Mauro Gaglietti / Publicado em 2 de junho de 1998

A imagem que se construiu de 1968 está relacionada às barricadas dos desejos, da mudança dos hábitos, dos costumes, do movimento hippie, da queima dos sutiãs, da era de Aquarius, dos festivais de música, dos protestos contra a Guerra dos EUA no Vietnã, do amor livre, da maconha e do LSD. Esses são os elementos que povoam, de forma misturada, o nosso imaginário.

É de 1968 a lembrança da passeata dos 100 mil em protesto pela morte do estudante. Édson Luís Lima Souto havia sido assassinado, no restaurante Calabouço, por tropas policiais. Os assassinatos de estudantes e os espancamentos de artistas eram muito freqüentes. A adaptação para o teatro de uma canção de Chico Buarque, Roda Viva, deixou o CCC (Comando de Caça aos Comunistas) irritado com o diretor da peça, José Celso Martinez Corrêa, a tal ponto que os jovens artistas que integravam o elenco, entre os quais, Marieta Severo e Marília Pera, foram sequestrados e espancados. Bombas eram colocadas nos teatros em que a peça era encenada e, em Porto Alegre, após o espetáculo, os atores foram obrigados a andar nus na calçada do Teatro Leopoldina.

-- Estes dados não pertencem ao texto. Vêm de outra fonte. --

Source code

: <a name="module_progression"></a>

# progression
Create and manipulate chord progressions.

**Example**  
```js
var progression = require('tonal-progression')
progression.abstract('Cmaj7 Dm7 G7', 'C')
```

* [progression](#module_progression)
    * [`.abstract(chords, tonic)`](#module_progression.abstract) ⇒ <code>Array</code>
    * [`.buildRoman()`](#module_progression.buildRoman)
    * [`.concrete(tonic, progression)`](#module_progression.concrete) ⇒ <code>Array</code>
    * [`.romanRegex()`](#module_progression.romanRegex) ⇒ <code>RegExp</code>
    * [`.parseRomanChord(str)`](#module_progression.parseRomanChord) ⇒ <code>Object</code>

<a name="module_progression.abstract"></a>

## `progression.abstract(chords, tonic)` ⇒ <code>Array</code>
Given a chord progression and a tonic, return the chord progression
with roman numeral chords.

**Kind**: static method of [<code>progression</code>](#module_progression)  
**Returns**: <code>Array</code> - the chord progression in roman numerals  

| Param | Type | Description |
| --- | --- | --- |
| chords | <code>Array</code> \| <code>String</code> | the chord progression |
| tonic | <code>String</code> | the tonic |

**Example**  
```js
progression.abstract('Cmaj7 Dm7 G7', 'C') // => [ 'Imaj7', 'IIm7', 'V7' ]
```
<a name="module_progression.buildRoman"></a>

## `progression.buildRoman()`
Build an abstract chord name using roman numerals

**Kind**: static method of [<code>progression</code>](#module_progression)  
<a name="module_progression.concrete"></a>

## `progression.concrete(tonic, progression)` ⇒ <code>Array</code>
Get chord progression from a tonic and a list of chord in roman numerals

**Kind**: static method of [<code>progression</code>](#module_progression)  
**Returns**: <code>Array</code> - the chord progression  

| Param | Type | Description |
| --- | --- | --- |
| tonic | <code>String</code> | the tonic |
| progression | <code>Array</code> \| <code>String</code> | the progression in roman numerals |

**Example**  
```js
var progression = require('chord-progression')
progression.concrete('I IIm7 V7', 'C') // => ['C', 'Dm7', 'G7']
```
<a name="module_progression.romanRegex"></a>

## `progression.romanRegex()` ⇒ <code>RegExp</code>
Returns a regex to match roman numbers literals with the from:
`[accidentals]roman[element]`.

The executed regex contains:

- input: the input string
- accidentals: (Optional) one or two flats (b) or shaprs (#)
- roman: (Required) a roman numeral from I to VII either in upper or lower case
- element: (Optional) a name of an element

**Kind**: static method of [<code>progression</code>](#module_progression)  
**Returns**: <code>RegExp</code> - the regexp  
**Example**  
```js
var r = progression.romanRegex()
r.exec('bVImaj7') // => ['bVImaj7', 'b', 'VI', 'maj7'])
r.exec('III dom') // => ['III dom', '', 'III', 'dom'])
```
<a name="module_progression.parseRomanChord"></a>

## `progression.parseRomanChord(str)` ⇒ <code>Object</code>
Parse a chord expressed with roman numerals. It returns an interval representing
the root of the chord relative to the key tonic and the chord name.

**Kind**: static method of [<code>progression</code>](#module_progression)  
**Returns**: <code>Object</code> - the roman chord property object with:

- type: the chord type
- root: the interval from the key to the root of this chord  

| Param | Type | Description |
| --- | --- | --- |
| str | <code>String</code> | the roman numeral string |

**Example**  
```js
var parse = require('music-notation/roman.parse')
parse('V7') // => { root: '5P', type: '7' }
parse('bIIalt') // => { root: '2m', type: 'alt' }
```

No final de setembro, mais de mil universitários foram presos ao realizarem o XXX Congresso da UNE, em Ibiúna. O setor mais à direita do governo militar pressionava o presidente Costa e Silva para “aprofundar a revolução de 64”, o que viria a concretizar-se com a instituição do AI-5, meses após o famoso discurso do deputado Márcio Moreira Alves, que responsabilizava os militares pela violência contra os estudantes.

Na França, os jovens não lutavam contra uma ditadura militar, suas barricadas e pedras levantavam-se contra a sociedade de consumo. A partir dos acontecimentos de Maio de 1968, em Paris, o discurso libertário ganhou o mundo. Marcuse, Debord, Débray e Che Guevara eram muito lidos na Europa Ocidental e na América Latina. Em particular, o livro de Guy Debord, A sociedade do espetáculo, publicado um ano antes da eclosão do movimento, foi a mais importante obra teórica a influenciar decisivamente os setores radicais do movimento. A repercussão da obra entre os jovens deveu-se à análise crítica demolidora que realizou, a partir do Capital de Marx, do moderno capitalismo e de sua sociedade do consumo.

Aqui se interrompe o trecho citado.